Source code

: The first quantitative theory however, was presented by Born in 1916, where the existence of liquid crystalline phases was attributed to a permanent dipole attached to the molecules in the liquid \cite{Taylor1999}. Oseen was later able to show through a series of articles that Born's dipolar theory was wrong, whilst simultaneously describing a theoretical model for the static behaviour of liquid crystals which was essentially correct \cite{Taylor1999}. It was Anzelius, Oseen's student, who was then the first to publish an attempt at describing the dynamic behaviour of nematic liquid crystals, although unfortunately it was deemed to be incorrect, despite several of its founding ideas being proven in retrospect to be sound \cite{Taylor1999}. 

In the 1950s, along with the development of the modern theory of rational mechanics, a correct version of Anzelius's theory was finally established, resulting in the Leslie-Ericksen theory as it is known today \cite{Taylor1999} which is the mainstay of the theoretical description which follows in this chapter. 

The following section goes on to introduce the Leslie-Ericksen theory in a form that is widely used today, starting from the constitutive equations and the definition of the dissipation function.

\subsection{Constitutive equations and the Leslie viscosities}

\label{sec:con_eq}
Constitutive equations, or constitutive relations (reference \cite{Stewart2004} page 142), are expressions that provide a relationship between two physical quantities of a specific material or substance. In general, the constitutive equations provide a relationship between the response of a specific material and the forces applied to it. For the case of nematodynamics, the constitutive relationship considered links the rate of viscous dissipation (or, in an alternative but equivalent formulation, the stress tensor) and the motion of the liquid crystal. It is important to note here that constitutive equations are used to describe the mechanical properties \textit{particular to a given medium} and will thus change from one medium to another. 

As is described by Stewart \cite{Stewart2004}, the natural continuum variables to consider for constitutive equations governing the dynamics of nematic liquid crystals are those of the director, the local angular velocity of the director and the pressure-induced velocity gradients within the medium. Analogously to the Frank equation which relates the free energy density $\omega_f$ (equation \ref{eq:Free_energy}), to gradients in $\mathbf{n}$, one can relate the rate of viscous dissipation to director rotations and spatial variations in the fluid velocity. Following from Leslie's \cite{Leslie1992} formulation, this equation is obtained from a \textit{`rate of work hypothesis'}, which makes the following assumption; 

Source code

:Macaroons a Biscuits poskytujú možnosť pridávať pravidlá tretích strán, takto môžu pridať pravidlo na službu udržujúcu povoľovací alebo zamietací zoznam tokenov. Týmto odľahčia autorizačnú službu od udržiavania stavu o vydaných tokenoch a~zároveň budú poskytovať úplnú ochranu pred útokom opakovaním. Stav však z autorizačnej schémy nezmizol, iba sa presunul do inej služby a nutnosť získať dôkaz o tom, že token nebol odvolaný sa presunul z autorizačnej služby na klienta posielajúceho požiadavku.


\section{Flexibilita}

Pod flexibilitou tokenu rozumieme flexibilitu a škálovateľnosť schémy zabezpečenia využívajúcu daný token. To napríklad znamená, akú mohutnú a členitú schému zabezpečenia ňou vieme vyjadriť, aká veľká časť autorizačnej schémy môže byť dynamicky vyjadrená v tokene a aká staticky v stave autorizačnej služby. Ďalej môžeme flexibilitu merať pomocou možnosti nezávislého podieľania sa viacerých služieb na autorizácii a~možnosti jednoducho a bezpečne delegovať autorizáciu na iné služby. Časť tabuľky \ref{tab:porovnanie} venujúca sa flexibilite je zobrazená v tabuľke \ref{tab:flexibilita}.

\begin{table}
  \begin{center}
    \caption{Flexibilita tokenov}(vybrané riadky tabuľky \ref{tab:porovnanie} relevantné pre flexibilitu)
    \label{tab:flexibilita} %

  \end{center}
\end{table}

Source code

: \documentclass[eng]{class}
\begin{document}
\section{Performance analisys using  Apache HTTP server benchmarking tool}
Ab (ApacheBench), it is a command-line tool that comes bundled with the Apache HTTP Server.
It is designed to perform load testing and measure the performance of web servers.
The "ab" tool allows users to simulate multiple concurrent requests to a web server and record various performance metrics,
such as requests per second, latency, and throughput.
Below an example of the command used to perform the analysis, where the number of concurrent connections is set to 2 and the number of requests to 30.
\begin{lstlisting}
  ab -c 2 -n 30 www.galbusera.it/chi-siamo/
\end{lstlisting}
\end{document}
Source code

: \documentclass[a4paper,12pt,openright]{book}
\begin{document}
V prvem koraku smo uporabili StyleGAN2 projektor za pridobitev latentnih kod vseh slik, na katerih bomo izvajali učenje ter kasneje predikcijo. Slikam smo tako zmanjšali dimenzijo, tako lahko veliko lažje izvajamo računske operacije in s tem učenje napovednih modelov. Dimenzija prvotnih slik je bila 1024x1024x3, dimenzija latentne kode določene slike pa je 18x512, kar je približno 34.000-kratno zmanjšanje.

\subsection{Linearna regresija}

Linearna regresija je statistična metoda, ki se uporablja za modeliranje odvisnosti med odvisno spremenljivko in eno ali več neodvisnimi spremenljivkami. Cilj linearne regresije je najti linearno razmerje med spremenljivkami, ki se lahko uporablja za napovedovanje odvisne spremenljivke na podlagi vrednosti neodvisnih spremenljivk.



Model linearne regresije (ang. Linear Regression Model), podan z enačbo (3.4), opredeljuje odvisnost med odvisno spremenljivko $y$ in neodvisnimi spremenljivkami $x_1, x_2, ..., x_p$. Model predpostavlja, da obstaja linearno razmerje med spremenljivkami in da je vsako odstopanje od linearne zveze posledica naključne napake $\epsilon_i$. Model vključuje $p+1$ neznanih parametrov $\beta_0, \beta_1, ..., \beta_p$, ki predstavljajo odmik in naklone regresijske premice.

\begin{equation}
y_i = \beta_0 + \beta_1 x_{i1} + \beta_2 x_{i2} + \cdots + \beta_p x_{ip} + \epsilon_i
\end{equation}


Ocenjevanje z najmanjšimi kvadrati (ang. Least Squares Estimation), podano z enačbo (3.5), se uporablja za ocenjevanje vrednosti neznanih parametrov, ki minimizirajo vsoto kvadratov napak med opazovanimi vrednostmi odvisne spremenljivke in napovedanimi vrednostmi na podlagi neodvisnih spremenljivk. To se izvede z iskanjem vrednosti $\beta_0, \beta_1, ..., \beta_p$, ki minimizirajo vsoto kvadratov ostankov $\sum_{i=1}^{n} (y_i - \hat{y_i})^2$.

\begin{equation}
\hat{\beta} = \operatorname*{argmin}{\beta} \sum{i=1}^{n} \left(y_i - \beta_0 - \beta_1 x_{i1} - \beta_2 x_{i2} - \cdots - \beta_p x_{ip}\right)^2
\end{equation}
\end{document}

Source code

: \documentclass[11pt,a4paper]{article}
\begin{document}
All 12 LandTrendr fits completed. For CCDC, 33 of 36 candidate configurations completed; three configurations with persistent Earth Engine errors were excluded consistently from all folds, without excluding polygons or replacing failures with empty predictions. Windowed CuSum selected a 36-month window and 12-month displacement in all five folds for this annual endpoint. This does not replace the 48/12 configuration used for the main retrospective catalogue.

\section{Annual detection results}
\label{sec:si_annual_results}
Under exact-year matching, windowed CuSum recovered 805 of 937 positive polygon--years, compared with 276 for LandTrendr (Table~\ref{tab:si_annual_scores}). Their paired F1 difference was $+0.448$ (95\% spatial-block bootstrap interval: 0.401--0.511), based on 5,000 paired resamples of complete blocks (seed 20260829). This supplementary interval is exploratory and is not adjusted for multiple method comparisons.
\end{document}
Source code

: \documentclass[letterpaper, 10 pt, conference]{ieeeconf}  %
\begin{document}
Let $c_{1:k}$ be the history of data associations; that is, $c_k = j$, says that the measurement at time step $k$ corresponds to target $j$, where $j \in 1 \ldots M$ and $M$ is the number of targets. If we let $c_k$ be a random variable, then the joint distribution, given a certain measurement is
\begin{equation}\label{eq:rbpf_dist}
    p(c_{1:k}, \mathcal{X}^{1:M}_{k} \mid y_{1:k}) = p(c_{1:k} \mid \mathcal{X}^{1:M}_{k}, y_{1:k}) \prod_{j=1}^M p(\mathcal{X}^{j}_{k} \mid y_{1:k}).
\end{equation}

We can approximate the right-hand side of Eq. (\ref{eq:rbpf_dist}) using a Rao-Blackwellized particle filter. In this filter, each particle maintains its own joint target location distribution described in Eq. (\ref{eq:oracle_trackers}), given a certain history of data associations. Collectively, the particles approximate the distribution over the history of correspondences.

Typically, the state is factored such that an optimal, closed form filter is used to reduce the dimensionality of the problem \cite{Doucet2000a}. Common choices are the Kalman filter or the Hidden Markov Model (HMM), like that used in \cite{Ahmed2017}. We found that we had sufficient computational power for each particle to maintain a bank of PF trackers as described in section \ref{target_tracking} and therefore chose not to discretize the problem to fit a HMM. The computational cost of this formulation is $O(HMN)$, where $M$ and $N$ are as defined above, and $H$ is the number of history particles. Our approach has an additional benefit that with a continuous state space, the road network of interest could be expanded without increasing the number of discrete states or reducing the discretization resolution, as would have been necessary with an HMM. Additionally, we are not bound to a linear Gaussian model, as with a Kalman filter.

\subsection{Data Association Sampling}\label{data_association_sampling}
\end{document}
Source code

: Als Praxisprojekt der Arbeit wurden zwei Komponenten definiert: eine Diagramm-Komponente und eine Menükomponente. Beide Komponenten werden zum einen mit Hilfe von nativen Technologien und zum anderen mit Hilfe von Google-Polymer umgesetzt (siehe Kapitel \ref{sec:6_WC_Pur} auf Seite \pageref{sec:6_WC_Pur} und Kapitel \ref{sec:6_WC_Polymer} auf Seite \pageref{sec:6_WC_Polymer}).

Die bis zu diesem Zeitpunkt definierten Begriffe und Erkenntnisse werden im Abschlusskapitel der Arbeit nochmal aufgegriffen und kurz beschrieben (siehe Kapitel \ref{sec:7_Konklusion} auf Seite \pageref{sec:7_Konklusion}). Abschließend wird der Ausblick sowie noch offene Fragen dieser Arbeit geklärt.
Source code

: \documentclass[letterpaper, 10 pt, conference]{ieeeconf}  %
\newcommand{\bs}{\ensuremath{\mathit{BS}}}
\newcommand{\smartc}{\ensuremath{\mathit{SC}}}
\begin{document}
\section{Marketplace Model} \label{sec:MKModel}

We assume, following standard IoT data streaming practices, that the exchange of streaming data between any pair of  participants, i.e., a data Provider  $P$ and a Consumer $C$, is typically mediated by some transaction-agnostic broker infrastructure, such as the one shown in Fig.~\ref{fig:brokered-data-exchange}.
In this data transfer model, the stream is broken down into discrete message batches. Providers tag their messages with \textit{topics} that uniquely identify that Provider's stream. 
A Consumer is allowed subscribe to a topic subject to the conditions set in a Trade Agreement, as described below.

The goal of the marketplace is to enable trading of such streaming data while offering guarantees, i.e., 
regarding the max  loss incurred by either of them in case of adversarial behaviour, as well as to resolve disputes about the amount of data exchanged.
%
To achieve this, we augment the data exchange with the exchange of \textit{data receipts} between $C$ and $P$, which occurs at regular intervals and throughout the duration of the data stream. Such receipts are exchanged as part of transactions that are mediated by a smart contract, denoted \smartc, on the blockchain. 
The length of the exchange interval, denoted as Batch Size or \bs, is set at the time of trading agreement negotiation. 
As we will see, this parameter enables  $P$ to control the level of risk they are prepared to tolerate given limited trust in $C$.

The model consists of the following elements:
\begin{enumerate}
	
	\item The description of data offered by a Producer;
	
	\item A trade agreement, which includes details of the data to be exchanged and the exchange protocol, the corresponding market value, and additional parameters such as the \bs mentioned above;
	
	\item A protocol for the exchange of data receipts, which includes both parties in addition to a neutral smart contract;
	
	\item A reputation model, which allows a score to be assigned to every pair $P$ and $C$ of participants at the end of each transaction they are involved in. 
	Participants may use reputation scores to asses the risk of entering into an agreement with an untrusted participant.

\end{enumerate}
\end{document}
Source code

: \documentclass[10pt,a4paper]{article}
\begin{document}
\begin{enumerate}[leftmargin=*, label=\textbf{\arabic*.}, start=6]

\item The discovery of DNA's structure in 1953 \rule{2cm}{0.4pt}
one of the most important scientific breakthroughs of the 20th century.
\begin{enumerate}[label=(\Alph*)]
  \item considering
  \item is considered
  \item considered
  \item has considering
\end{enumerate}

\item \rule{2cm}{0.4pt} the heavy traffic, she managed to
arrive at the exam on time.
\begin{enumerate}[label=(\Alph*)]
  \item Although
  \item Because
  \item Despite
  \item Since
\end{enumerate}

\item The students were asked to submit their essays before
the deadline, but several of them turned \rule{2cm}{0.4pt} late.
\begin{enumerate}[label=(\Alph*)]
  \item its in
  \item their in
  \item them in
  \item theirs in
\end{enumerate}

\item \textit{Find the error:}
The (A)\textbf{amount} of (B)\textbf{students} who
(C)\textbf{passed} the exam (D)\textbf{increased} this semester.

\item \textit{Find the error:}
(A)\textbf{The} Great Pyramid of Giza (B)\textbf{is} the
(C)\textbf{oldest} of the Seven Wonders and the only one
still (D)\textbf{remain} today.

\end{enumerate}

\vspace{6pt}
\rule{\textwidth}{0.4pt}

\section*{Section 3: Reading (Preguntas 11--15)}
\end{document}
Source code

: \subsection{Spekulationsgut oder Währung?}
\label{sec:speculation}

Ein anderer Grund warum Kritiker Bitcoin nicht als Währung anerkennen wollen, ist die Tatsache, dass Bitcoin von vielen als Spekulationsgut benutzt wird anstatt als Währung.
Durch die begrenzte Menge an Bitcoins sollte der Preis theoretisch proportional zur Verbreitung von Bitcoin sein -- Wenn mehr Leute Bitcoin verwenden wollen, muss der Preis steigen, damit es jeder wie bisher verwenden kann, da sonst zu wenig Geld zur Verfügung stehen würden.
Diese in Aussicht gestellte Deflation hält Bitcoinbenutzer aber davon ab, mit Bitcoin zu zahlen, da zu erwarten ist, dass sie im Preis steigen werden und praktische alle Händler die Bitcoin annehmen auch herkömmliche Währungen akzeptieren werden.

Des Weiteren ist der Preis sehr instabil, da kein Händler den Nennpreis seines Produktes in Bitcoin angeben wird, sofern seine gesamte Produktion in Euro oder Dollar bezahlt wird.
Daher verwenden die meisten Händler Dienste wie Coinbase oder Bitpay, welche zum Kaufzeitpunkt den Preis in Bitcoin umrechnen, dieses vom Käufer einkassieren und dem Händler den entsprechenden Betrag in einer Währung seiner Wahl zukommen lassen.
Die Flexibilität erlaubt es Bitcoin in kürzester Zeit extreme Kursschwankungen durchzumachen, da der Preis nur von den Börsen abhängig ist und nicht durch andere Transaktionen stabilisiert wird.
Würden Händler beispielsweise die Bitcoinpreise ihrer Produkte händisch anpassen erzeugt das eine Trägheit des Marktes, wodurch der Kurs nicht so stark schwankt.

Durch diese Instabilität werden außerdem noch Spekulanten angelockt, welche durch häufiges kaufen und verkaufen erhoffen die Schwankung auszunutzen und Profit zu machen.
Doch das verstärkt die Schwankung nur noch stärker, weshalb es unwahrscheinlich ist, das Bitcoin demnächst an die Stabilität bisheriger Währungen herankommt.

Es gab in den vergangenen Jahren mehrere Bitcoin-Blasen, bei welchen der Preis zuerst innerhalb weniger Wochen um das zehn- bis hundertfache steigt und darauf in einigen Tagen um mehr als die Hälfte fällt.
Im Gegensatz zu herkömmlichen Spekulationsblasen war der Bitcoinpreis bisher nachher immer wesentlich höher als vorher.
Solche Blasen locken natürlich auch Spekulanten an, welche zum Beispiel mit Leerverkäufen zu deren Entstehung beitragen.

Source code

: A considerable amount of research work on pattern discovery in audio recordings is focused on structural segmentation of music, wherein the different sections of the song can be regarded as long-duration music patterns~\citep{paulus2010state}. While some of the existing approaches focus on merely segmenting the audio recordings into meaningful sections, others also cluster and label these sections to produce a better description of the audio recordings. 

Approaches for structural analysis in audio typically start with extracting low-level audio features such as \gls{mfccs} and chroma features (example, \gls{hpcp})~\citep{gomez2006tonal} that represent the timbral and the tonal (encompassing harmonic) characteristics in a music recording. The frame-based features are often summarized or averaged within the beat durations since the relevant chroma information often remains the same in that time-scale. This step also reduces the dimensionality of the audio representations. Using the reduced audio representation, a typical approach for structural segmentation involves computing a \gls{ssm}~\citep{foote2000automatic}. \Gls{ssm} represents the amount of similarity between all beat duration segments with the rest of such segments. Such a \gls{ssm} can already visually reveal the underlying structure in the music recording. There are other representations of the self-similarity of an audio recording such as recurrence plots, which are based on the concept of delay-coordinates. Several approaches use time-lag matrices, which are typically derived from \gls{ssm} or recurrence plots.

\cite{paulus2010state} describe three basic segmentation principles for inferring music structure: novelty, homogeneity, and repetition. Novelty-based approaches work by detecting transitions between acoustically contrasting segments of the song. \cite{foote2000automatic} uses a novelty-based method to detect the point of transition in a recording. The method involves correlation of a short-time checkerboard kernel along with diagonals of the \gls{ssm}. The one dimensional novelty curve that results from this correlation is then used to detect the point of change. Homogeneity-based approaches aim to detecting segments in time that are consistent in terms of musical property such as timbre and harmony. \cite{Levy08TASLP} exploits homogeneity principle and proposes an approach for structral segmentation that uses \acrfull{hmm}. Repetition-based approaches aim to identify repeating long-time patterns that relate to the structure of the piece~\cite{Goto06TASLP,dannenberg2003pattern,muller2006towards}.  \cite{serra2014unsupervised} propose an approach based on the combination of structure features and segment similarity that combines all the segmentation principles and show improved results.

_ACTIVITY_.
Take every line from the records above that has the word "Arbeit" and copy it.

_RESPONSE TO THIS TASK_.
: Als Praxisprojekt der Arbeit wurden zwei Komponenten definiert: eine Diagramm-Komponente und eine Menükomponente. Beide Komponenten werden zum einen mit Hilfe von nativen Technologien und zum anderen mit Hilfe von Google-Polymer umgesetzt (siehe Kapitel \ref{sec:6_WC_Pur} auf Seite \pageref{sec:6_WC_Pur} und Kapitel \ref{sec:6_WC_Polymer} auf Seite \pageref{sec:6_WC_Polymer}).
Die bis zu diesem Zeitpunkt definierten Begriffe und Erkenntnisse werden im Abschlusskapitel der Arbeit nochmal aufgegriffen und kurz beschrieben (siehe Kapitel \ref{sec:7_Konklusion} auf Seite \pageref{sec:7_Konklusion}). Abschließend wird der Ausblick sowie noch offene Fragen dieser Arbeit geklärt.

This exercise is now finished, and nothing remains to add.